-- Task to carry out --
Print the lines below exactly, beginning with the one that contains "indictment and prosecution, but" and stopping after the last line.

(Listed entries Opens)

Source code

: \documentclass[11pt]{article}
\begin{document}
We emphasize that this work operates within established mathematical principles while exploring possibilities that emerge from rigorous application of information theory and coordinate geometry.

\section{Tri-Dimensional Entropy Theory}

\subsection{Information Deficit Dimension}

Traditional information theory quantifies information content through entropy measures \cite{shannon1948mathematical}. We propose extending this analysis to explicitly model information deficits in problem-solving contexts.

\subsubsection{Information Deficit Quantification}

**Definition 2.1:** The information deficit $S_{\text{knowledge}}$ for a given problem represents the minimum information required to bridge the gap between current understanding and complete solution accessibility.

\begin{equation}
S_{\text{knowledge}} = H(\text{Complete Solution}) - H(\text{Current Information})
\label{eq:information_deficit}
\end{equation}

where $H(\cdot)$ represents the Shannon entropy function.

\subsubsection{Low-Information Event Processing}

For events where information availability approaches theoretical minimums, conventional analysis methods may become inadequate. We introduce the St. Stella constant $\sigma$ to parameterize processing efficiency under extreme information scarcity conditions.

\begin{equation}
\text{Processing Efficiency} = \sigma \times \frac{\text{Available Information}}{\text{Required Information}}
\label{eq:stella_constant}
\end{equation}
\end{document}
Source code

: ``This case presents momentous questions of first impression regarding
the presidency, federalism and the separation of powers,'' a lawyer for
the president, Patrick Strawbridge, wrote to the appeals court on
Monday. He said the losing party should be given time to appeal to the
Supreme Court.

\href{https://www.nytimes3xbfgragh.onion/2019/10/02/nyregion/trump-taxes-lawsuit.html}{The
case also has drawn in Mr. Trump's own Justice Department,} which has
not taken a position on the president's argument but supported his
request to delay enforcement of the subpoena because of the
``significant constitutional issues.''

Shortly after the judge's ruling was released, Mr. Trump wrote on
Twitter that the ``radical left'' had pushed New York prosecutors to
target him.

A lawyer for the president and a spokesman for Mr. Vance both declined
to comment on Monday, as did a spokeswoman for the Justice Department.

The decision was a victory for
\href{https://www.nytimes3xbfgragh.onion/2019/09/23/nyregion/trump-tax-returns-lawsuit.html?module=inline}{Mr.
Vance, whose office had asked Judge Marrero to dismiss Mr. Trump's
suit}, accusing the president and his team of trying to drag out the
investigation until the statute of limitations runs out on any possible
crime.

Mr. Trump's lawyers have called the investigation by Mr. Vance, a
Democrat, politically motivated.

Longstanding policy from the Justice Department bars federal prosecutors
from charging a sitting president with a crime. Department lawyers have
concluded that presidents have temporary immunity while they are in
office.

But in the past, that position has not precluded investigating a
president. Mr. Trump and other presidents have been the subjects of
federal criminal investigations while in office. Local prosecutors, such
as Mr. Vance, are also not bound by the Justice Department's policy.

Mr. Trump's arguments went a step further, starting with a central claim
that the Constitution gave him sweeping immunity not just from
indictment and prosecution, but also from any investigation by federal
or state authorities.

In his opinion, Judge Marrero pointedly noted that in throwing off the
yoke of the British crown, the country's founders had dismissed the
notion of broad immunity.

(Listed entries Closes)

-- Task solution --
indictment and prosecution, but also from any investigation by federal
or state authorities.

In his opinion, Judge Marrero pointedly noted that in throwing off the
yoke of the British crown, the country's founders had dismissed the
notion of broad immunity.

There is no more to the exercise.